*Instructions to follow*: Say how many of the lines below contain the word "deploy"; nothing else belongs in the answer.

*Extracted material*:

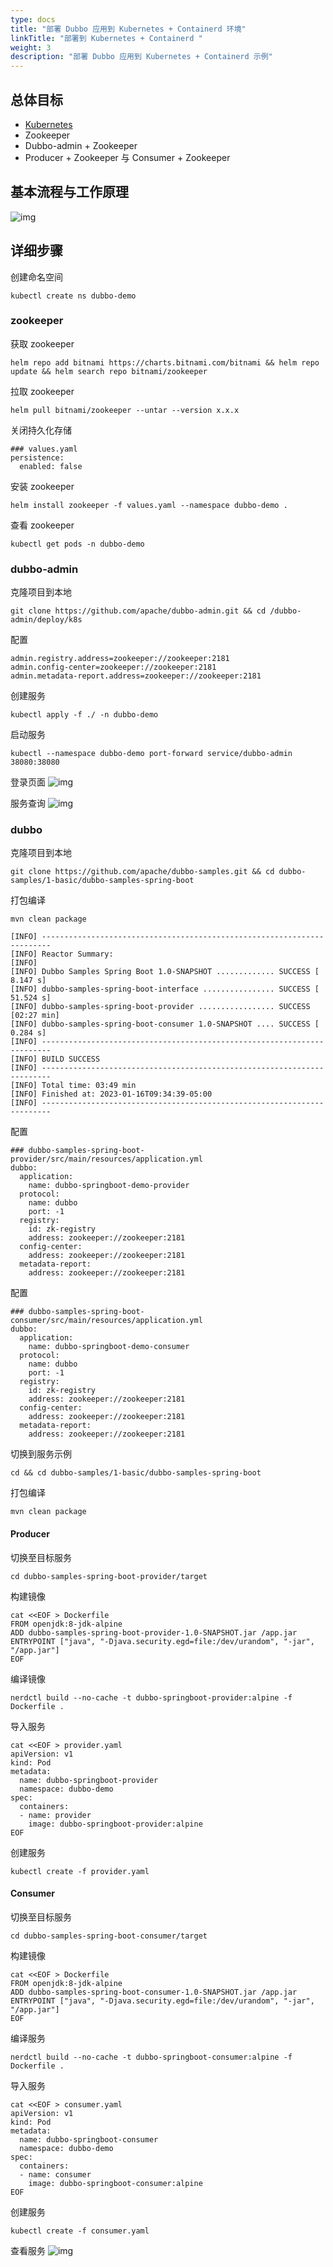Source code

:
 ```yaml
---
type: docs
title: "部署 Dubbo 应用到 Kubernetes + Containerd 环境"
linkTitle: "部署到 Kubernetes + Containerd "
weight: 3
description: "部署 Dubbo 应用到 Kubernetes + Containerd 示例"
---
```

## 总体目标

- [Kubernetes](https://kubernetes.io/docs/setup/production-environment/tools/)
- Zookeeper
- Dubbo-admin + Zookeeper
- Producer + Zookeeper 与 Consumer + Zookeeper

## 基本流程与工作原理

![img](/imgs/v3/tasks/deploy/dubbo-k8s-containerd.jpg)

## 详细步骤

创建命名空间
```
kubectl create ns dubbo-demo
```

### zookeeper

获取 zookeeper
```
helm repo add bitnami https://charts.bitnami.com/bitnami && helm repo update && helm search repo bitnami/zookeeper
```

拉取 zookeeper
```
helm pull bitnami/zookeeper --untar --version x.x.x
```

关闭持久化存储
```
### values.yaml
persistence:
  enabled: false
```

安装 zookeeper
```
helm install zookeeper -f values.yaml --namespace dubbo-demo .
```

查看 zookeeper
```
kubectl get pods -n dubbo-demo
```

### dubbo-admin

克隆项目到本地
```
git clone https://github.com/apache/dubbo-admin.git && cd /dubbo-admin/deploy/k8s
```

配置
```
admin.registry.address=zookeeper://zookeeper:2181
admin.config-center=zookeeper://zookeeper:2181
admin.metadata-report.address=zookeeper://zookeeper:2181
```

创建服务
```
kubectl apply -f ./ -n dubbo-demo
```

启动服务
```
kubectl --namespace dubbo-demo port-forward service/dubbo-admin 38080:38080
```

登录页面
![img](/imgs/v3/tasks/deploy/dubbo-admin-login.jpg)

服务查询
![img](/imgs/v3/tasks/deploy/dubbo-admin-page.jpg)

### dubbo

克隆项目到本地
```
git clone https://github.com/apache/dubbo-samples.git && cd dubbo-samples/1-basic/dubbo-samples-spring-boot
```

打包编译
```
mvn clean package
```

```
[INFO] ------------------------------------------------------------------------
[INFO] Reactor Summary:
[INFO]
[INFO] Dubbo Samples Spring Boot 1.0-SNAPSHOT ............. SUCCESS [  8.147 s]
[INFO] dubbo-samples-spring-boot-interface ................ SUCCESS [ 51.524 s]
[INFO] dubbo-samples-spring-boot-provider ................. SUCCESS [02:27 min]
[INFO] dubbo-samples-spring-boot-consumer 1.0-SNAPSHOT .... SUCCESS [  0.284 s]
[INFO] ------------------------------------------------------------------------
[INFO] BUILD SUCCESS
[INFO] ------------------------------------------------------------------------
[INFO] Total time: 03:49 min
[INFO] Finished at: 2023-01-16T09:34:39-05:00
[INFO] ------------------------------------------------------------------------
```

配置
```
### dubbo-samples-spring-boot-provider/src/main/resources/application.yml
dubbo:
  application:
    name: dubbo-springboot-demo-provider
  protocol:
    name: dubbo
    port: -1
  registry:
    id: zk-registry
    address: zookeeper://zookeeper:2181
  config-center:
    address: zookeeper://zookeeper:2181
  metadata-report:
    address: zookeeper://zookeeper:2181
```

配置
```
### dubbo-samples-spring-boot-consumer/src/main/resources/application.yml
dubbo:
  application:
    name: dubbo-springboot-demo-consumer
  protocol:
    name: dubbo
    port: -1
  registry:
    id: zk-registry
    address: zookeeper://zookeeper:2181
  config-center:
    address: zookeeper://zookeeper:2181
  metadata-report:
    address: zookeeper://zookeeper:2181
```

切换到服务示例
```
cd && cd dubbo-samples/1-basic/dubbo-samples-spring-boot
```

打包编译
```
mvn clean package
```

#### Producer

切换至目标服务
```
cd dubbo-samples-spring-boot-provider/target
```

构建镜像
```
cat <<EOF > Dockerfile
FROM openjdk:8-jdk-alpine
ADD dubbo-samples-spring-boot-provider-1.0-SNAPSHOT.jar /app.jar
ENTRYPOINT ["java", "-Djava.security.egd=file:/dev/urandom", "-jar", "/app.jar"]
EOF
```

编译镜像
```
nerdctl build --no-cache -t dubbo-springboot-provider:alpine -f Dockerfile .
```

导入服务
```
cat <<EOF > provider.yaml
apiVersion: v1
kind: Pod
metadata:
  name: dubbo-springboot-provider
  namespace: dubbo-demo
spec:
  containers:
  - name: provider
    image: dubbo-springboot-provider:alpine
EOF
```
创建服务
```
kubectl create -f provider.yaml
```

#### Consumer

切换至目标服务
```
cd dubbo-samples-spring-boot-consumer/target
```
构建镜像
```
cat <<EOF > Dockerfile
FROM openjdk:8-jdk-alpine
ADD dubbo-samples-spring-boot-consumer-1.0-SNAPSHOT.jar /app.jar
ENTRYPOINT ["java", "-Djava.security.egd=file:/dev/urandom", "-jar", "/app.jar"]
EOF
```

编译服务
```
nerdctl build --no-cache -t dubbo-springboot-consumer:alpine -f Dockerfile .
```

导入服务
```
cat <<EOF > consumer.yaml
apiVersion: v1
kind: Pod
metadata:
  name: dubbo-springboot-consumer
  namespace: dubbo-demo
spec:
  containers:
  - name: consumer
    image: dubbo-springboot-consumer:alpine
EOF
```

创建服务
```
kubectl create -f consumer.yaml
```

查看服务
![img](/imgs/v3/tasks/deploy/consumer-provider.jpg)

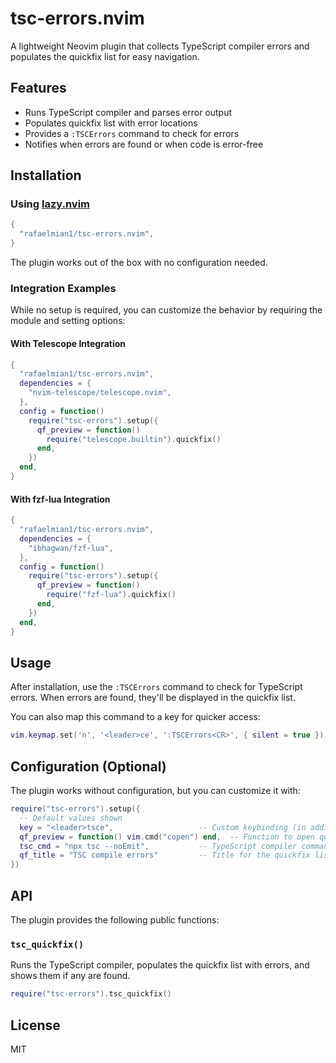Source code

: # tsc-errors.nvim

A lightweight Neovim plugin that collects TypeScript compiler errors and populates the quickfix list for easy navigation.

## Features

- Runs TypeScript compiler and parses error output
- Populates quickfix list with error locations
- Provides a `:TSCErrors` command to check for errors
- Notifies when errors are found or when code is error-free

## Installation

### Using [lazy.nvim](https://github.com/folke/lazy.nvim)

```lua
{
  "rafaelmian1/tsc-errors.nvim",
}
```

The plugin works out of the box with no configuration needed.

### Integration Examples

While no setup is required, you can customize the behavior by requiring the module and setting options:

#### With Telescope Integration

```lua
{
  "rafaelmian1/tsc-errors.nvim",
  dependencies = {
    "nvim-telescope/telescope.nvim",
  },
  config = function()
    require("tsc-errors").setup({
      qf_preview = function()
        require("telescope.builtin").quickfix()
      end,
    })
  end,
}
```

#### With fzf-lua Integration

```lua
{
  "rafaelmian1/tsc-errors.nvim",
  dependencies = {
    "ibhagwan/fzf-lua",
  },
  config = function()
    require("tsc-errors").setup({
      qf_preview = function()
        require("fzf-lua").quickfix()
      end,
    })
  end,
}
```

## Usage

After installation, use the `:TSCErrors` command to check for TypeScript errors. When errors are found, they'll be displayed in the quickfix list.

You can also map this command to a key for quicker access:

```lua
vim.keymap.set('n', '<leader>ce', ':TSCErrors<CR>', { silent = true })
```

## Configuration (Optional)

The plugin works without configuration, but you can customize it with:

```lua
require("tsc-errors").setup({
  -- Default values shown
  key = "<leader>tsce",                   -- Custom keybinding (in addition to :TSCErrors)
  qf_preview = function() vim.cmd("copen") end,  -- Function to open quickfix list
  tsc_cmd = "npx tsc --noEmit",           -- TypeScript compiler command
  qf_title = "TSC compile errors"         -- Title for the quickfix list
})
```

## API

The plugin provides the following public functions:

### `tsc_quickfix()`

Runs the TypeScript compiler, populates the quickfix list with errors, and shows them if any are found.

```lua
require("tsc-errors").tsc_quickfix()
```

## License

MIT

*Solution to the problem*: 5